That's right. The people who benefit the most from a given social contract, have the most responsibility to ensure that said contract is paid for. Those who are being left behind, have no real responsibility in that sense. That's how social contracts work: every party gets something they want, and gives something in return. The present system only supports the very wealthy - and so nobody else has any moral obligation to pay for it.
Funny. 47 some odd % of "us" pay no taxes.
And that is also fair - the society produced by our social contract does not benefit them enough to justify asking for anything in return. If you want a vital enough middle class that you can expect to tax the income of the lower half of the country, then you need to be supporting a social contract designed to foster a much more robust middle class (and not the social contract you are advocating, which is simply a give-away to the rich designed to reduce society into a master class and a servant class).
But you're incorrect, of course. That statistic only applies to federal income taxes. These same households pay plenty of payroll, sales, property taxes, etc. - and given that those taxes are structured regressively, this represents a very heavy load on the least well-off in our society.
Meanwhile, your average billionaire pays half the federal income tax rate of your average white-collar professional.
Meanwhile, the richest 1% of the country gets 25% of the income - and so should pay 25% of the taxes (at least). The bottom 80% of the country gets less than 40% of the income. The top 10% owns 80% of the assets. The bottom 80% of the population only has only 7% of the financial wealth. You can't tax people that don't have money - so if your favored social contract concentrates all of the money into the hands of the super-wealthy, then that's who will have to pay all of the taxes.
So, yeah, the people getting filthy rich, are the ones who should be paying for the system. They're the ones who benefit, not the mass of people going nowhere. And note that all of these trends have been on a sharp upward slope lately, as the plutocrats have carved out ever more loopholes and give-aways to themselves, and the services and investments needed to support the other 80% of society have been neglected.
So not wanting to float that boat of (predominantly) slackers constitutes not paying our "fair share"?
You'd have to be some sort of disgusting fascist to dismiss 50% of the country - hard-working blue-collar types with families to support and limited access to health care or education or jobs - as "slackers." The fact that your favored policies have so emasculated so much of the country that they don't even earn enough that the federal government can justify taxing their income, is an indictment of your favored policies, and not the middle class.
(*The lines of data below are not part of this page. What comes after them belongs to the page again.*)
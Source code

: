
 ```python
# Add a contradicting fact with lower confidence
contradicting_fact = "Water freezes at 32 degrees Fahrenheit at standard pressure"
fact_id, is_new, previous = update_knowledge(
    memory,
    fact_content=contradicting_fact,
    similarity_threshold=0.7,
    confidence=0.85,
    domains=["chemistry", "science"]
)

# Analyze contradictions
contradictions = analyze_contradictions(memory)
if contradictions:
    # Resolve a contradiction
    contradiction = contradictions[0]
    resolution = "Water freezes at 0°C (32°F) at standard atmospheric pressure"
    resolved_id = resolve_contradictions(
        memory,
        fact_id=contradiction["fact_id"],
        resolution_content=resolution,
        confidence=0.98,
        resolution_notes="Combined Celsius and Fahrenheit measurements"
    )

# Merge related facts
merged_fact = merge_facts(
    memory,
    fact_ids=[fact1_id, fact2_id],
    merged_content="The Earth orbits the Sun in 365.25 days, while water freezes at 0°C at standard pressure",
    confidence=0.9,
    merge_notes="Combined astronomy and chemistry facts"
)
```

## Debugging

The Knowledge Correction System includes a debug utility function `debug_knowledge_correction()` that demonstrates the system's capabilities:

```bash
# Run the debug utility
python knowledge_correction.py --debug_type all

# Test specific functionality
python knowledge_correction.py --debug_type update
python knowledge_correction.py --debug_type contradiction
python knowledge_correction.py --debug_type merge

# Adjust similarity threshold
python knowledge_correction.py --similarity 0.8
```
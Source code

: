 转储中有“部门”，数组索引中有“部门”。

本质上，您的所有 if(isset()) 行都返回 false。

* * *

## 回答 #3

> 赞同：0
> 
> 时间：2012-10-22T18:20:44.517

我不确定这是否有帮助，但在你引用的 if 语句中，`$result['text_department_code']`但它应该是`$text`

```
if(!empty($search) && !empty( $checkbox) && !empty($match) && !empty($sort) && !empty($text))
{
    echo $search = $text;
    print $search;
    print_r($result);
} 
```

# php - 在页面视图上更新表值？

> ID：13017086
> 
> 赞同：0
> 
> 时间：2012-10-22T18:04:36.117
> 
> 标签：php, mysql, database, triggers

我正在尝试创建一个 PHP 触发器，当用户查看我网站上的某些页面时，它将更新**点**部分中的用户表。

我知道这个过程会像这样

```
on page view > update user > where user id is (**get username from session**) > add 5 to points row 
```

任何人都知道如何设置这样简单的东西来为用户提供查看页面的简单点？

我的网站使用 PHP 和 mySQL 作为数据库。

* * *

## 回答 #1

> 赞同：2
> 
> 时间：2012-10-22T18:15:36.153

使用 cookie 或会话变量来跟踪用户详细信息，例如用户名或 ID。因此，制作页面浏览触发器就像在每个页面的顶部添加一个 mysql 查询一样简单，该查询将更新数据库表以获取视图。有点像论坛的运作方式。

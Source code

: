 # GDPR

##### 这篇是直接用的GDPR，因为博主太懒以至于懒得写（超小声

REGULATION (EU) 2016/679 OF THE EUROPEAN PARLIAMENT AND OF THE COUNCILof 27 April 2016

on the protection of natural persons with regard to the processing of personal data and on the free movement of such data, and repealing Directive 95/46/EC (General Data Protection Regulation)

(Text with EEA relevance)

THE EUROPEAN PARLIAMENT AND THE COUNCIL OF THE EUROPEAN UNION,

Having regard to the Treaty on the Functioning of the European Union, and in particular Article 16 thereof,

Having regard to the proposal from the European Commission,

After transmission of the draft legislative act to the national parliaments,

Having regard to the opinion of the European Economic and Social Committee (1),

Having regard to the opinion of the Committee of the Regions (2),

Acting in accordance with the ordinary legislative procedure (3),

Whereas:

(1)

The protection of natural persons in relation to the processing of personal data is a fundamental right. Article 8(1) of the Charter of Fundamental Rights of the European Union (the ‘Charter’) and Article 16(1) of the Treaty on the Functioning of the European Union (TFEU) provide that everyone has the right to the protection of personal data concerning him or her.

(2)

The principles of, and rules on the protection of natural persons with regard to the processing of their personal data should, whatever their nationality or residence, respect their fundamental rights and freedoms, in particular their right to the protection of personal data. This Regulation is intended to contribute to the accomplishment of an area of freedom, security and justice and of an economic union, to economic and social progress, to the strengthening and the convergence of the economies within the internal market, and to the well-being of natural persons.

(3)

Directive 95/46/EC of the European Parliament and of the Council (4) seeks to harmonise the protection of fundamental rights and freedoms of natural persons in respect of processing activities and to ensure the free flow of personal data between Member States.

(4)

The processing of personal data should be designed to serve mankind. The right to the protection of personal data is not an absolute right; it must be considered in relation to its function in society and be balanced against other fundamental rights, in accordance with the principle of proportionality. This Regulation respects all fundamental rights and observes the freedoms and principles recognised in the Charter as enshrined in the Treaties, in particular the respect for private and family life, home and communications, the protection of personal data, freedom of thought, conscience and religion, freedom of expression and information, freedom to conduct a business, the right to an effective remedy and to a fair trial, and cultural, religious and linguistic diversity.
Maybe some of us rich taxpayers think a person is actually better off (in his own mind and based on his own self evaluation) if he has to get something accomplished for himself and his family.
Again, pretty much a disgusting fantasy to imagine that he does anything else, and that you are proposing anything other than holding back hard-working, vulnerable people. This is not the very small percentage of actual layabouts you're talking about here (many of them are actually wealthy, due to inheritance), but fully
half of the country. Are you really going to insist, with a straight face, that fully half of all households are slackers who don't even try to accomplish anything?
Moreover, you yourself are almost certainly not in the "rich taxpayers" category. That would be billionaires who spend their time comparing luxury yachts and private jets. Your average upper-middle-class professional family, while better off than most, has likewise been dead in the water for the past generation, while the super-rich have seen explosive growth in their wealth and income (and commiserate reduction of their tax burdens). The canard that such people are in the same boat as the rich is maintained exactly to get you to vote against the interests of yourself and ~90% of the country, and for the interests of a super-rich elite. Rule of thumb: if you had to borrow money to buy a house, you aren't rich.
In all likelyhood, you are very much in the same boat as the bottom 80% of the country, and we could pay for a suitable social contract without raising your taxes at all. The top 10-15% of income earners/wealth holders can more than cover it, while still remaining rich and privileged. So, why are you stumping for the emasculation of our society in order to buy the super-rich a few more toys that they don't need? Rule of thumb: if you cannot afford to live in walled compounds patrolled by armed, private security guards and travel everywhere via helicopter, then you have a bigger stake in propping up the welfare state than you do in seeing your taxes cut.